(Stored dataset items)
____________

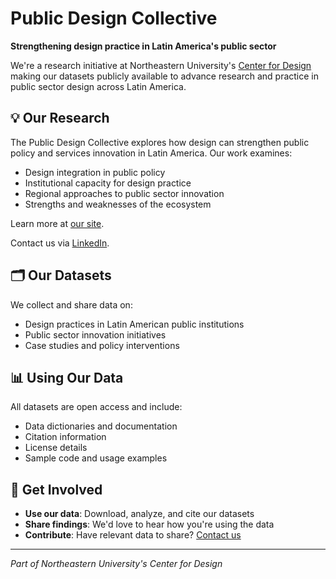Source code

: # Public Design Collective

**Strengthening design practice in Latin America's public sector**

We're a research initiative at Northeastern University's [Center for Design](https://camd.northeastern.edu/research-scholarship/research-centers-institutes/center-for-design/) making our datasets publicly available to advance research and practice in public sector design across Latin America.

## 💡 Our Research

The Public Design Collective explores how design can strengthen public policy and services innovation in Latin America. Our work examines:
- Design integration in public policy
- Institutional capacity for design practice
- Regional approaches to public sector innovation
- Strengths and weaknesses of the ecosystem

Learn more at [our site](https://publicdesigncollective.com).

Contact us via [LinkedIn](https://www.linkedin.com/company/public-design-collective/).

## 🗂️ Our Datasets

We collect and share data on:
- Design practices in Latin American public institutions
- Public sector innovation initiatives
- Case studies and policy interventions

## 📊 Using Our Data

All datasets are open access and include:
- Data dictionaries and documentation
- Citation information
- License details
- Sample code and usage examples

## 🤝 Get Involved

- **Use our data**: Download, analyze, and cite our datasets
- **Share findings**: We'd love to hear how you're using the data
- **Contribute**: Have relevant data to share? [Contact us](mailto:t.rosado@northeastern.edu)

---

*Part of Northeastern University's Center for Design*
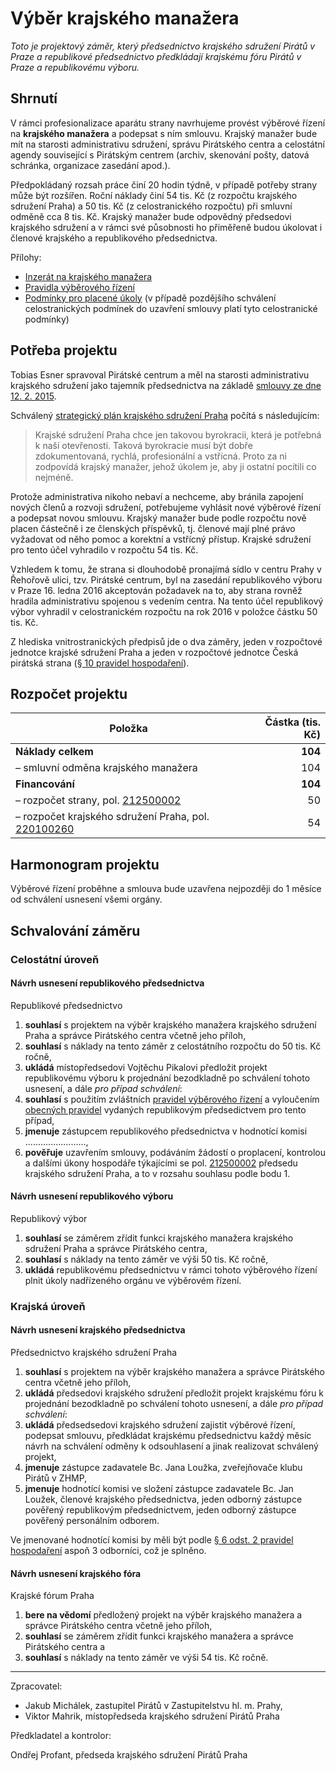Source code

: Výběr krajského manažera
========================

*Toto je projektový záměr, který předsednictvo krajského sdružení Pirátů v Praze a republikové předsednictvo předkládají krajskému fóru Pirátů v Praze a republikovému výboru.*

Shrnutí
-------

V rámci profesionalizace aparátu strany navrhujeme provést výběrové řízení na **krajského manažera** a podepsat s ním smlouvu. Krajský manažer bude mít na starosti administrativu sdružení, správu Pirátského centra a celostátní agendy související s Pirátským centrem (archiv, skenování pošty, datová schránka, organizace zasedání apod.).

Předpokládaný rozsah práce činí 20 hodin týdně, v případě potřeby strany může být rozšířen. Roční náklady činí 54 tis. Kč (z rozpočtu krajského sdružení Praha) a 50 tis. Kč (z celostranického rozpočtu) při smluvní odměně cca 8 tis. Kč. Krajský manažer bude odpovědný předsedovi krajského sdružení a v rámci své působnosti ho přiměřeně budou úkolovat i členové krajského a republikového předsednictva.

Přílohy:

* [Inzerát na krajského manažera](README.md)
* [Pravidla výběrového řízení](pravidla.md)
* [Podmínky pro placené úkoly](https://www.pirati.cz/regiony/praha/podminky) (v případě pozdějšího schválení celostranických podmínek do uzavření smlouvy platí tyto celostranické podmínky)

Potřeba projektu
--------------

Tobias Esner spravoval Pirátské centrum a měl na starosti administrativu krajského sdružení jako tajemník předsednictva na základě [smlouvy ze dne 12. 2. 2015](https://smlouvy.pirati.cz/smlouvy/2015/02/12/PICE-spravce/index.html).

Schválený [strategický plán krajského sdružení Praha][strategie] počítá s následujícím:

> Krajské sdružení Praha chce jen takovou byrokracii, která je potřebná k naší otevřenosti. Taková byrokracie musí být dobře zdokumentovaná, rychlá, profesionální a vstřícná. Proto za ni zodpovídá krajský manažer, jehož úkolem je, aby ji ostatní pocítili co nejméně.

Protože administrativa nikoho nebaví a nechceme, aby bránila zapojení nových členů a rozvoji sdružení, potřebujeme vyhlásit nové výběrové řízení a podepsat novou smlouvu. Krajský manažer bude podle rozpočtu nově placen částečně i ze členských příspěvků, tj. členové mají plné právo vyžadovat od něho pomoc a korektní a vstřícný přístup. Krajské sdružení pro tento účel vyhradilo v rozpočtu 54 tis. Kč.

Vzhledem k tomu, že strana si dlouhodobě pronajímá sídlo v centru Prahy v Řehořově ulici, tzv. Pirátské centrum, byl na zasedání republikového výboru v Praze 16. ledna 2016 akceptován požadavek na to, aby strana rovněž hradila administrativu spojenou s vedením centra. Na tento účel republikový výbor vyhradil v celostranickém rozpočtu na rok 2016 v položce částku 50 tis. Kč.

Z hlediska vnitrostranických předpisů jde o dva záměry, jeden v rozpočtové jednotce krajské sdružení Praha a jeden v rozpočtové jednotce Česká pirátská strana ([§ 10 pravidel hospodaření][prah]).

[strategie]: https://redmine.pirati.cz/projects/praha/wiki/Strategick%C3%BD_pl%C3%A1n
[prah]: https://www.pirati.cz/rules/prah

Rozpočet projektu
-----------------

Položka | Částka (tis. Kč)
--- | ----:
**Náklady celkem**  | **104**
– smluvní odměna krajského manažera	|	  104
**Financování** | **104**
– rozpočet strany, pol. [212500002][strana] |	50
– rozpočet krajského sdružení Praha, pol.	[220100260][kspraha] | 54

[strana]: https://www.pirati.cz/fo/hospodareni2016/rozpocty/strana/212500002
[kspraha]: https://www.pirati.cz/fo/hospodareni2016/rozpocty/strana/220100260

Harmonogram projektu
--------------------

Výběrové řízení proběhne a smlouva bude uzavřena nejpozději do 1 měsíce od schválení usnesení všemi orgány.

Schvalování záměru
------------------

### Celostátní úroveň

#### Návrh usnesení republikového předsednictva

Republikové předsednictvo

1. **souhlasí** s projektem na výběr krajského manažera krajského sdružení Praha a správce Pirátského centra včetně jeho příloh,
2. **souhlasí** s náklady na tento záměr z celostátního rozpočtu do 50 tis. Kč ročně,
3. **ukládá** místopředsedovi Vojtěchu Pikalovi předložit projekt republikovému výboru k projednání bezodkladně po schválení tohoto usnesení, a dále *pro případ schválení*:
4. **souhlasí** s použitím zvláštních [pravidel výběrového řízení](pravidla.md) a vyloučením [obecných pravidel](https://www.pirati.cz/zakazka/start) vydaných republikovým předsedictvem pro tento případ,
5. **jmenuje** zástupcem republikového předsednictva v hodnotící komisi ........................,
6. **pověřuje** uzavřením smlouvy, podáváním žádostí o proplacení, kontrolou a dalšími úkony hospodáře týkajícími se pol. [212500002][strana] předsedu krajského sdružení Praha, a to v rozsahu souhlasu podle bodu 1.


#### Návrh usnesení republikového výboru

Republikový výbor

1. **souhlasí** se záměrem zřídit funkci krajského manažera krajského sdružení Praha a správce Pirátského centra,
2. **souhlasí** s náklady na tento záměr ve výši 50 tis. Kč ročně,
3. **ukládá** republikovému předsednictvu v rámci tohoto výběrového řízení plnit úkoly nadřízeného orgánu ve výběrovém řízení.

### Krajská úroveň

#### Návrh usnesení krajského předsednictva

Předsednictvo krajského sdružení Praha

1. **souhlasí** s projektem na výběr krajského manažera a správce Pirátského centra včetně jeho příloh,
2. **ukládá** předsedovi krajského sdružení předložit projekt krajskému fóru k projednání bezodkladně po schválení tohoto usnesení, a dále *pro případ schválení*:
3. **ukládá** předsedsedovi krajského sdružení zajistit výběrové řízení, podepsat smlouvu, předkládat krajskému předsednictvu každý měsíc návrh na schválení odměny k odsouhlasení a jinak realizovat schválený projekt,
4. **jmenuje** zástupce zadavatele Bc. Jana Loužka, zveřejňovače klubu Pirátů v ZHMP,
5. **jmenuje** hodnotící komisi ve složení zástupce zadavatele Bc. Jan Loužek, členové krajského předsednictva, jeden odborný zástupce pověřený republikovým předsednictvem, jeden odborný zástupce pověřený personálním odborem.

Ve jmenované hodnotící komisi by měli být podle [§ 6 odst. 2 pravidel hospodaření](https://www.pirati.cz/rules/prah#vyberova_rizeni) aspoň 3 odborníci, což je splněno.

#### Návrh usnesení krajského fóra

Krajské fórum Praha

1. **bere na vědomí** předložený projekt na výběr krajského manažera a správce Pirátského centra včetně jeho příloh,
2. **souhlasí** se záměrem zřídit funkci krajského manažera a správce Pirátského centra a
3. **souhlasí** s náklady na tento záměr ve výši 54 tis. Kč ročně.

---

Zpracovatel:

* Jakub Michálek, zastupitel Pirátů v Zastupitelstvu hl. m. Prahy,
* Viktor Mahrik, místopředseda krajského sdružení Pirátů Praha

Předkladatel a kontrolor:

Ondřej Profant, předseda krajského sdružení Pirátů Praha
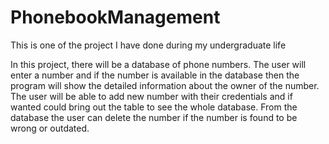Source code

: # PhonebookManagement

This is one of the project I have done during my undergraduate life

In this project, there will be a database of phone numbers.
The user will enter a number and if the number is available in the database then the program will show the detailed information about the owner of the number.
The user will be able to add new number with their credentials and if wanted could bring out the table to see the whole database.
From the database the user can delete the number if the number is found to be wrong or outdated.
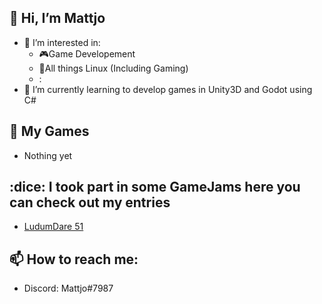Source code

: ## 👋 Hi, I’m Mattjo
- 👀 I’m interested in:
  - 🎮Game Developement 
  - 🐧All things Linux (Including Gaming)
  - :
- 🌱 I’m currently learning to develop games in Unity3D and Godot using C#

## :tada: My Games 
  - Nothing yet

## :dice: I took part in some GameJams here you can check out my entries
- [LudumDare 51](https://ldjam.com/events/ludum-dare/51/dodgeball-deathjam)

## 📫 How to reach me: 
  - Discord: Mattjo#7987

<!---
MattjoDev/Ashgramor is a ✨ special ✨ repository because its `README.md` (this file) appears on your GitHub profile.
You can click the Preview link to take a look at your changes.
--->
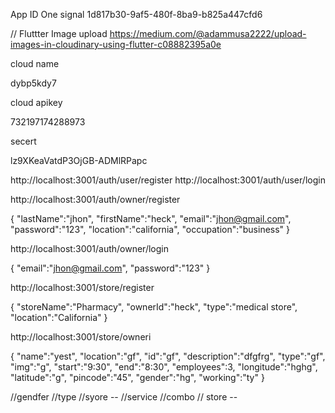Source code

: App ID One signal 
1d817b30-9af5-480f-8ba9-b825a447cfd6

// Fluttter Image upload 
https://medium.com/@adammusa2222/upload-images-in-cloudinary-using-flutter-c08882395a0e


cloud name

dybp5kdy7



cloud apikey

732197174288973



secert

lz9XKeaVatdP3OjGB-ADMlRPapc




http://localhost:3001/auth/user/register
http://localhost:3001/auth/user/login


http://localhost:3001/auth/owner/register

{
  "lastName":"jhon",
  "firstName":"heck",
  "email":"jhon@gmail.com",
  "password":"123",
  "location":"california",
  "occupation":"business"
}

http://localhost:3001/auth/owner/login

{
  "email":"jhon@gmail.com",
  "password":"123"
}

http://localhost:3001/store/register

{
  "storeName":"Pharmacy",
  "ownerId":"heck",
  "type":"medical store",
  "location":"California"
}

http://localhost:3001/store/owneri

{
   "name":"yest",
            "location":"gf",
            "id":"gf",
            "description":"dfgfrg",
            "type":"gf",
            "img":"g",
            "start":"9:30",
            "end":"8:30",
            "employees":3,
            "longitude":"hghg",
            "latitude":"g",
            "pincode":"45",
            "gender":"hg",
            "working":"ty"
}

//gendfer 
//type
//syore --
//service
//combo
// store --
<!-- //follower -->
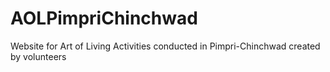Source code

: # AOLPimpriChinchwad
Website for Art of Living Activities conducted in Pimpri-Chinchwad created by volunteers 
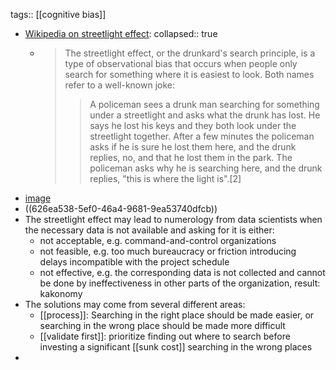 tags:: [[cognitive bias]]

- [Wikipedia on streetlight effect](https://en.wikipedia.org/wiki/Streetlight_effect):
  collapsed:: true
	- > The streetlight effect, or the drunkard's search principle, is a type of observational bias that occurs when people only search for something where it is easiest to look. Both names refer to a well-known joke:
	  > > A policeman sees a drunk man searching for something under a streetlight and asks what the drunk has lost. He says he lost his keys and they both look under the streetlight together. After a few minutes the policeman asks if he is sure he lost them here, and the drunk replies, no, and that he lost them in the park. The policeman asks why he is searching here, and the drunk replies, "this is where the light is".[2]
- [image](https://sketchplanations.com/looking-under-the-lamppost)
- ((626ea538-5ef0-46a4-9681-9ea53740dfcb))
- The streetlight effect may lead to numerology from data scientists when the necessary data is not available and asking for it is either:
  * not acceptable, e.g. command-and-control organizations
  * not feasible, e.g. too much bureaucracy or friction introducing delays incompatible with the project schedule
  * not effective, e.g. the corresponding data is not collected and cannot be done by ineffectiveness in other parts of the organization, result: kakonomy
- The solutions may come from several different areas:
	- [[process]]: Searching in the right place should be made easier, or searching in the wrong place should be made more difficult
	- [[validate first]]: prioritize finding out where to search before investing a significant [[sunk cost]] searching in the wrong places
-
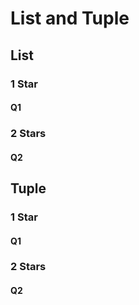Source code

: # List and Tuple

## List

### 1 Star

#### Q1

### 2 Stars

#### Q2

## Tuple

### 1 Star

#### Q1

### 2 Stars

#### Q2
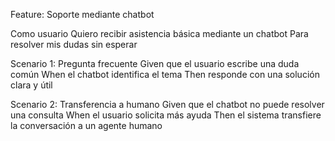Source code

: Feature: Soporte mediante chatbot

Como usuario
Quiero recibir asistencia básica mediante un chatbot
Para resolver mis dudas sin esperar

Scenario 1: Pregunta frecuente
Given que el usuario escribe una duda común
When el chatbot identifica el tema
Then responde con una solución clara y útil

Scenario 2: Transferencia a humano
Given que el chatbot no puede resolver una consulta
When el usuario solicita más ayuda
Then el sistema transfiere la conversación a un agente humano
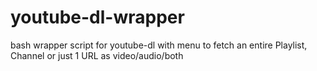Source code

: # youtube-dl-wrapper
bash wrapper script for youtube-dl with menu to fetch an entire Playlist, Channel or just 1 URL as video/audio/both
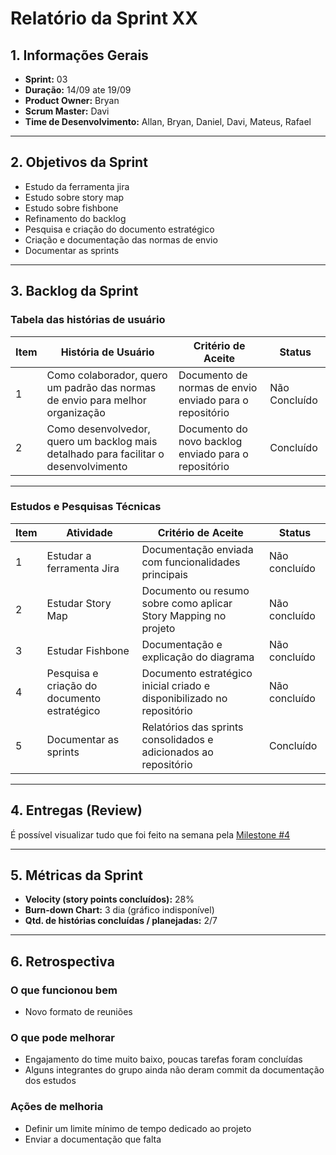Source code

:﻿# Relatório da Sprint XX

## 1. Informações Gerais

- **Sprint:** 03
- **Duração:** 14/09 ate 19/09
- **Product Owner:** Bryan
- **Scrum Master:** Davi
- **Time de Desenvolvimento:** Allan, Bryan, Daniel, Davi, Mateus, Rafael

---

## 2. Objetivos da Sprint

- Estudo da ferramenta jira
- Estudo sobre story map
- Estudo sobre fishbone
- Refinamento do backlog
- Pesquisa e criação do documento estratégico
- Criação e documentação das normas de envio
- Documentar as sprints

---

## 3. Backlog da Sprint

### Tabela das histórias de usuário
| Item | História de Usuário                                         | Critério de Aceite                                                 | Status       |
| ---- | ----------------------------------------------------------- | ------------------------------------------------------------------ | ------------ |
| 1    | Como colaborador, quero um padrão das normas de envio para melhor organização  | Documento de normas de envio enviado para o repositório             | Não Concluído |
| 2    | Como desenvolvedor, quero um backlog mais detalhado para facilitar o desenvolvimento  | Documento do novo backlog enviado para o repositório             | Concluído |

---

### Estudos e Pesquisas Técnicas
| Item | Atividade                                            | Critério de Aceite                                                       | Status       |
| ---- | ---------------------------------------------------- | ------------------------------------------------------------------------ | ------------ |
| 1    | Estudar a ferramenta Jira                            | Documentação enviada com funcionalidades principais                    | Não concluído |
| 2    | Estudar Story Map                                    | Documento ou resumo sobre como aplicar Story Mapping no projeto          | Não concluído |
| 3    | Estudar Fishbone                                     | Documentação e explicação do diagrama                 | Não concluído |
| 4    | Pesquisa e criação do documento estratégico          | Documento estratégico inicial criado e disponibilizado no repositório    | Não concluído |
| 5    | Documentar as sprints                                | Relatórios das sprints consolidados e adicionados ao repositório        | Concluído |


---

## 4. Entregas (Review)

É possível visualizar tudo que foi feito na semana pela [Milestone #4](https://github.com/unb-mds/2025-2-Eh_Fake/milestones)

---

## 5. Métricas da Sprint

* **Velocity (story points concluídos):** 28%
* **Burn-down Chart:** 3 dia (gráfico indisponível)
* **Qtd. de histórias concluídas / planejadas:** 2/7

---

## 6. Retrospectiva

### O que funcionou bem 

- Novo formato de reuniões

### O que pode melhorar 

- Engajamento do time muito baixo, poucas tarefas foram concluídas
- Alguns integrantes do grupo ainda não deram commit da documentação dos estudos

### Ações de melhoria 

- Definir um limite mínimo de tempo dedicado ao projeto
- Enviar a documentação que falta

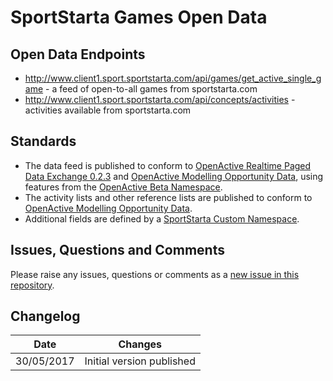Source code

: # SportStarta Games Open Data

## Open Data Endpoints
- http://www.client1.sport.sportstarta.com/api/games/get_active_single_game - a feed of open-to-all games from sportstarta.com
- http://www.client1.sport.sportstarta.com/api/concepts/activities - activities available from sportstarta.com

## Standards
- The data feed is published to conform to [OpenActive Realtime Paged Data Exchange 0.2.3](https://www.openactive.io/realtime-paged-data-exchange/0.2.3/) and [OpenActive Modelling Opportunity Data](https://www.openactive.io/modelling-opportunity-data/), using features from the [OpenActive Beta Namespace](https://www.openactive.io/ns-beta/).
- The activity lists and other reference lists are published to conform to [OpenActive Modelling Opportunity Data](https://www.openactive.io/modelling-opportunity-data/).
- Additional fields are defined by a [SportStarta Custom Namespace](http://data.sportstarta.com/ns/).

## Issues, Questions and Comments
Please raise any issues, questions or comments as a [new issue in this repository](https://github.com/SportStarta/opendata/issues).

## Changelog

| Date | Changes |
|---|---|
| 30/05/2017 | Initial version published |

____________

* [AIM OF THE EXERCISE]:
From the data above, copy every line where "register" appears.

* [SOLUTION FOR THIS PROBLEM]:
http://localhost:3001/auth/user/register
http://localhost:3001/auth/owner/register
http://localhost:3001/store/register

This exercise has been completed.